:: What you need to do ::
Copy exactly the lines of the data below that run from the line holding "Usage of Watson" through the line holding "### Assistant Search Skill", both ends included.

--- Exercise data Enclosed Below ---

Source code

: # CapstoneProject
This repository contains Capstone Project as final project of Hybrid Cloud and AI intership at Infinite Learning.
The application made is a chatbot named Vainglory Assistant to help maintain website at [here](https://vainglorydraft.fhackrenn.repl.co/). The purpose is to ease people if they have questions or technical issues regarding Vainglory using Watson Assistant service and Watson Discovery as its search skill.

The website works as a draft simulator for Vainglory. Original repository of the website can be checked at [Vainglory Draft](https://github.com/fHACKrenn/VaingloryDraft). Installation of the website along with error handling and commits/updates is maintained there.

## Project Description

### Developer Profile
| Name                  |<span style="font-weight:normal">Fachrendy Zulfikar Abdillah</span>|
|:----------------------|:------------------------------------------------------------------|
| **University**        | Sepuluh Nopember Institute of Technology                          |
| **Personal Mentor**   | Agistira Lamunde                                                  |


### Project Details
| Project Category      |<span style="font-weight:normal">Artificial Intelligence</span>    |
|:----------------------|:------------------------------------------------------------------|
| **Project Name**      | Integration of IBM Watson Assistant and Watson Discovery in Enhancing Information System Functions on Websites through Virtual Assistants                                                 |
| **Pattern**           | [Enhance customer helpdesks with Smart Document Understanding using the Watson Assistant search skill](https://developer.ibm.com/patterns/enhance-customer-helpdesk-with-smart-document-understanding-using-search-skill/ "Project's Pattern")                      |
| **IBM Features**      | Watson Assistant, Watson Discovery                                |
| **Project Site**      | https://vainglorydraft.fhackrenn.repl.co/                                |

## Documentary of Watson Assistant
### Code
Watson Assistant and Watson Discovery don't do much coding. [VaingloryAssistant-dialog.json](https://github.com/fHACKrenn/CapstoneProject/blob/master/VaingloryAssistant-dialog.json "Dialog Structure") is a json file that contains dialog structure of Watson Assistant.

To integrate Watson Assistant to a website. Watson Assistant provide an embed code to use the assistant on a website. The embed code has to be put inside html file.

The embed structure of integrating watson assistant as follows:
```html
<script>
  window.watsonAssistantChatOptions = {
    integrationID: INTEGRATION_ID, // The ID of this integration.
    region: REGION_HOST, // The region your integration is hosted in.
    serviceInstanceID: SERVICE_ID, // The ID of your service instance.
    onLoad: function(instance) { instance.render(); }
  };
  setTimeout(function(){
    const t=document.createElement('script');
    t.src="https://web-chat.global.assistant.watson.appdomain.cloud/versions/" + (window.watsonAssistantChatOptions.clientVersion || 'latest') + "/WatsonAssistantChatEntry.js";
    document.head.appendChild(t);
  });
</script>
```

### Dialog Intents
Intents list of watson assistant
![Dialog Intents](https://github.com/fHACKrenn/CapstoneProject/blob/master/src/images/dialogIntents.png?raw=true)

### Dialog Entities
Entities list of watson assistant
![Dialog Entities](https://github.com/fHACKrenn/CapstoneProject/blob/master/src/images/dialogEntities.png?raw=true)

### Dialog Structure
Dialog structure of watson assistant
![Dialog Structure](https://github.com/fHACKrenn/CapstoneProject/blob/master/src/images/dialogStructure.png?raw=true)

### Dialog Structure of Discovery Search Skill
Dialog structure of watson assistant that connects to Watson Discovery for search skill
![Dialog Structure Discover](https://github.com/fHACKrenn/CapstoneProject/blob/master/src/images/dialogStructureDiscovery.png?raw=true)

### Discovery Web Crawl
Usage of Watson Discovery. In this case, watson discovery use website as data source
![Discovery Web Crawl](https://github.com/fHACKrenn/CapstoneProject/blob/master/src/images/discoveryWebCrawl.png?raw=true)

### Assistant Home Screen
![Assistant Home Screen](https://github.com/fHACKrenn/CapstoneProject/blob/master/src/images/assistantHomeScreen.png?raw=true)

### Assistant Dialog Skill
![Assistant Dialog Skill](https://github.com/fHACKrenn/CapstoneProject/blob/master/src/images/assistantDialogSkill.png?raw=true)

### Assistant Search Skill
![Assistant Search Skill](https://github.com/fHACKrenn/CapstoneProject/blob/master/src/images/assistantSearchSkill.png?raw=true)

--- End of Enclosed Exercise data ---

:: Reply to the exercise ::
Usage of Watson Discovery. In this case, watson discovery use website as data source
![Discovery Web Crawl](https://github.com/fHACKrenn/CapstoneProject/blob/master/src/images/discoveryWebCrawl.png?raw=true)

### Assistant Home Screen
![Assistant Home Screen](https://github.com/fHACKrenn/CapstoneProject/blob/master/src/images/assistantHomeScreen.png?raw=true)

### Assistant Dialog Skill
![Assistant Dialog Skill](https://github.com/fHACKrenn/CapstoneProject/blob/master/src/images/assistantDialogSkill.png?raw=true)

### Assistant Search Skill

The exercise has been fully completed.